Problem details
The lines to extract run from the start of the records through the line with "## Conclusion", both ends included; drop the pictures.

[Collected data]
Content starts
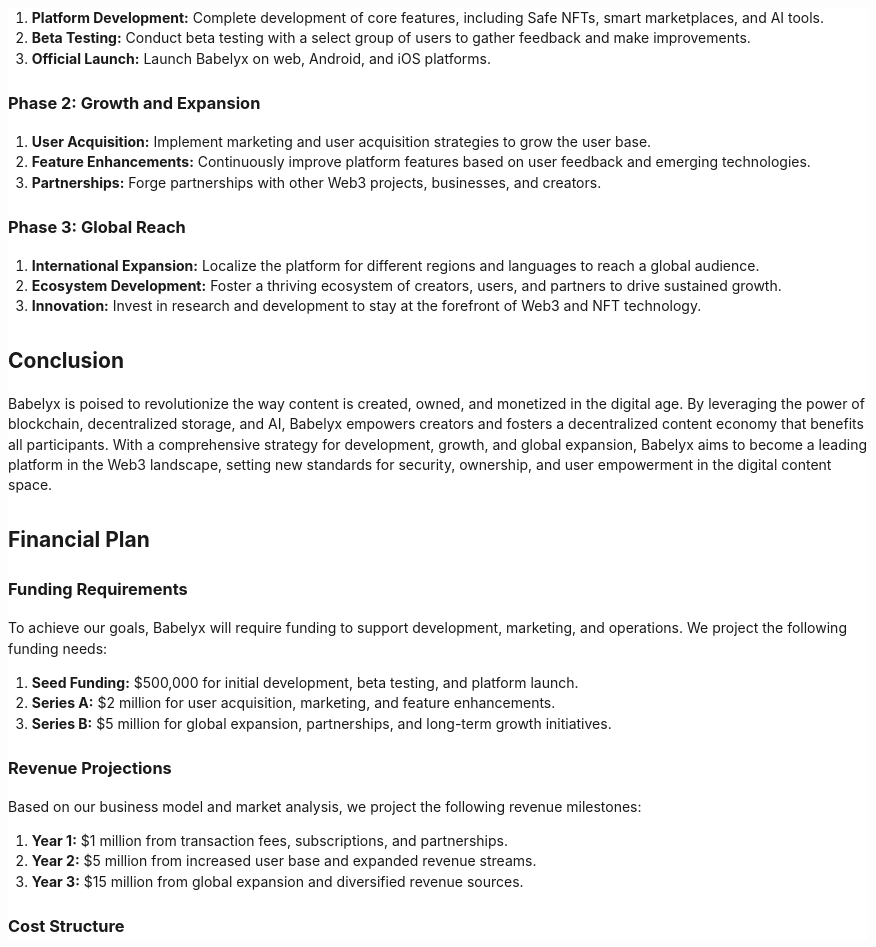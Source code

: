 1. **Platform Development:** Complete development of core features, including Safe NFTs, smart marketplaces, and AI tools.
2. **Beta Testing:** Conduct beta testing with a select group of users to gather feedback and make improvements.
3. **Official Launch:** Launch Babelyx on web, Android, and iOS platforms.

### Phase 2: Growth and Expansion

1. **User Acquisition:** Implement marketing and user acquisition strategies to grow the user base.
2. **Feature Enhancements:** Continuously improve platform features based on user feedback and emerging technologies.
3. **Partnerships:** Forge partnerships with other Web3 projects, businesses, and creators.

### Phase 3: Global Reach

1. **International Expansion:** Localize the platform for different regions and languages to reach a global audience.
2. **Ecosystem Development:** Foster a thriving ecosystem of creators, users, and partners to drive sustained growth.
3. **Innovation:** Invest in research and development to stay at the forefront of Web3 and NFT technology.

## Conclusion

Babelyx is poised to revolutionize the way content is created, owned, and monetized in the digital age. By leveraging the power of blockchain, decentralized storage, and AI, Babelyx empowers creators and fosters a decentralized content economy that benefits all participants. With a comprehensive strategy for development, growth, and global expansion, Babelyx aims to become a leading platform in the Web3 landscape, setting new standards for security, ownership, and user empowerment in the digital content space.

## Financial Plan

### Funding Requirements

To achieve our goals, Babelyx will require funding to support development, marketing, and operations. We project the following funding needs:

1. **Seed Funding:** $500,000 for initial development, beta testing, and platform launch.
2. **Series A:** $2 million for user acquisition, marketing, and feature enhancements.
3. **Series B:** $5 million for global expansion, partnerships, and long-term growth initiatives.

### Revenue Projections

Based on our business model and market analysis, we project the following revenue milestones:

1. **Year 1:** $1 million from transaction fees, subscriptions, and partnerships.
2. **Year 2:** $5 million from increased user base and expanded revenue streams.
3. **Year 3:** $15 million from global expansion and diversified revenue sources.

### Cost Structure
Content ends
Answer space
Source code

: 1. **Platform Development:** Complete development of core features, including Safe NFTs, smart marketplaces, and AI tools.
2. **Beta Testing:** Conduct beta testing with a select group of users to gather feedback and make improvements.
3. **Official Launch:** Launch Babelyx on web, Android, and iOS platforms.

### Phase 2: Growth and Expansion

1. **User Acquisition:** Implement marketing and user acquisition strategies to grow the user base.
2. **Feature Enhancements:** Continuously improve platform features based on user feedback and emerging technologies.
3. **Partnerships:** Forge partnerships with other Web3 projects, businesses, and creators.

### Phase 3: Global Reach

1. **International Expansion:** Localize the platform for different regions and languages to reach a global audience.
2. **Ecosystem Development:** Foster a thriving ecosystem of creators, users, and partners to drive sustained growth.
3. **Innovation:** Invest in research and development to stay at the forefront of Web3 and NFT technology.

## Conclusion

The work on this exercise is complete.